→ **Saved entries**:
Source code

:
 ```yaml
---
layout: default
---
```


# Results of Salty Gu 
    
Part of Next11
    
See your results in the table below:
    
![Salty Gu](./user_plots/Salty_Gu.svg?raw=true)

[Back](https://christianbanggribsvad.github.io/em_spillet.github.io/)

→ **What to work on**:
Report how many lines in the data include the word "Salty", and give nothing but the count.

→ **Response**:
2